------ Data provided ------

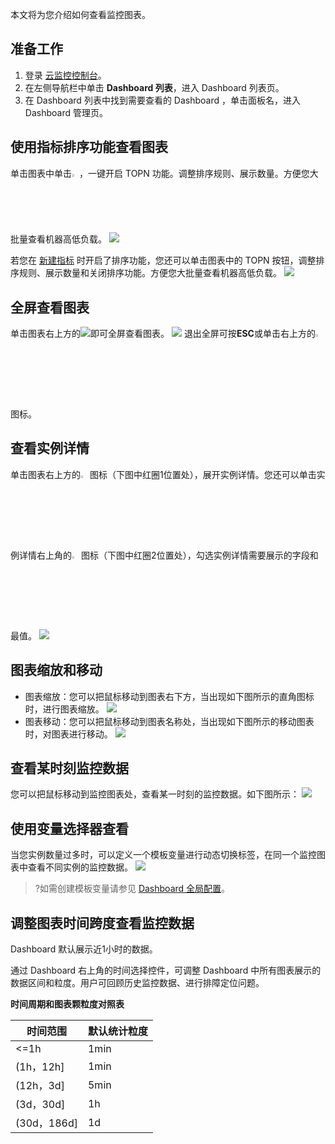 本文将为您介绍如何查看监控图表。

## 准备工作

1. 登录 [云监控控制台](https://console.cloud.tencent.com/monitor)。
2. 在左侧导航栏中单击 **Dashboard 列表**，进入 Dashboard 列表页。
3. 在 Dashboard 列表中找到需要查看的 Dashboard ，单击面板名，进入 Dashboard 管理页。

## 使用指标排序功能查看图表

单击图表中单击<img src="https://main.qcloudimg.com/raw/bc2e0e986ee5ad450e8a090582ca0697.png" width="2.4%">，一键开启 TOPN 功能。调整排序规则、展示数量。方便您大批量查看机器高低负载。
![](https://main.qcloudimg.com/raw/0b5775d4183da742fa0f33abe389a869.png)

若您在 [新建指标](https://cloud.tencent.com/document/product/248/46761) 时开启了排序功能，您还可以单击图表中的 TOPN 按钮，调整排序规则、展示数量和关闭排序功能。方便您大批量查看机器高低负载。
![](https://main.qcloudimg.com/raw/2c7fa9d303f4790f9d3f529302365405.png)


## 全屏查看图表

单击图表右上方的![](https://qcloudimg.tencent-cloud.cn/raw/c1a46c097d6b8ad37521a8d977208702.png)即可全屏查看图表。
![](https://main.qcloudimg.com/raw/2bb4c77e866abb522f2a283ae5654c4f.png)
退出全屏可按**ESC**或单击右上方的<img src="https://main.qcloudimg.com/raw/0be3daafc00fb030f84ed2123e05e083.png"  style="margin:0;" width="3%">图标。

## 查看实例详情

单击图表右上方的<img src="https://main.qcloudimg.com/raw/497169f09047d1435cf8fedb6fb12b39.png" style="margin:0;" width="3%">图标（下图中红圈1位置处），展开实例详情。您还可以单击实例详情右上角的<img src="https://main.qcloudimg.com/raw/9f49988ef96508fb071de4a6950c4a12.png" style="margin:0;" width="3%">图标（下图中红圈2位置处），勾选实例详情需要展示的字段和最值。
![](https://qcloudimg.tencent-cloud.cn/raw/7f9f0caec5c02fd10a7c1a93ef56b5c6.png)


## 图表缩放和移动

- 图表缩放：您可以把鼠标移动到图表右下方，当出现如下图所示的直角图标时，进行图表缩放。
  ![](https://main.qcloudimg.com/raw/c1ee949693407b05f1731306fefa5804.png)
- 图表移动：您可以把鼠标移动到图表名称处，当出现如下图所示的移动图表时，对图表进行移动。
  ![](https://main.qcloudimg.com/raw/b0bcc7cf8cc070b032f92633bc318750.png)

## 查看某时刻监控数据

您可以把鼠标移动到监控图表处，查看某一时刻的监控数据。如下图所示：
![](https://main.qcloudimg.com/raw/af195fd36bbce63d30fa5391e37a2473.png)

## 使用变量选择器查看

当您实例数量过多时，可以定义一个模板变量进行动态切换标签，在同一个监控图表中查看不同实例的监控数据。
![](https://main.qcloudimg.com/raw/c943abf7a3f2cf7ecdb23760d36d8670.png)

> ?如需创建模板变量请参见 [Dashboard 全局配置](https://cloud.tencent.com/document/product/248/46763)。

## 调整图表时间跨度查看监控数据

Dashboard 默认展示近1小时的数据。

通过 Dashboard 右上角的时间选择控件，可调整 Dashboard 中所有图表展示的数据区间和粒度。用户可回顾历史监控数据、进行排障定位问题。


**时间周期和图表颗粒度对照表**

| 时间范围    | 默认统计粒度 |
| ----------- | ------------ |
| <=1h        | 1min         |
| (1h，12h]   | 1min         |
| (12h，3d]   | 5min         |
| (3d，30d]   | 1h           |
| (30d，186d] | 1d           |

------

Work to complete: Going back to the entries above, set down exactly the lines that begin at the one with "- 图表移动：您可以把鼠标移" and end at the one with "当您实例数量过多时，可以定义", both included, and nothing else.

Answer section:
- 图表移动：您可以把鼠标移动到图表名称处，当出现如下图所示的移动图表时，对图表进行移动。
  ![](https://main.qcloudimg.com/raw/b0bcc7cf8cc070b032f92633bc318750.png)

## 查看某时刻监控数据

您可以把鼠标移动到监控图表处，查看某一时刻的监控数据。如下图所示：
![](https://main.qcloudimg.com/raw/af195fd36bbce63d30fa5391e37a2473.png)

## 使用变量选择器查看

当您实例数量过多时，可以定义一个模板变量进行动态切换标签，在同一个监控图表中查看不同实例的监控数据。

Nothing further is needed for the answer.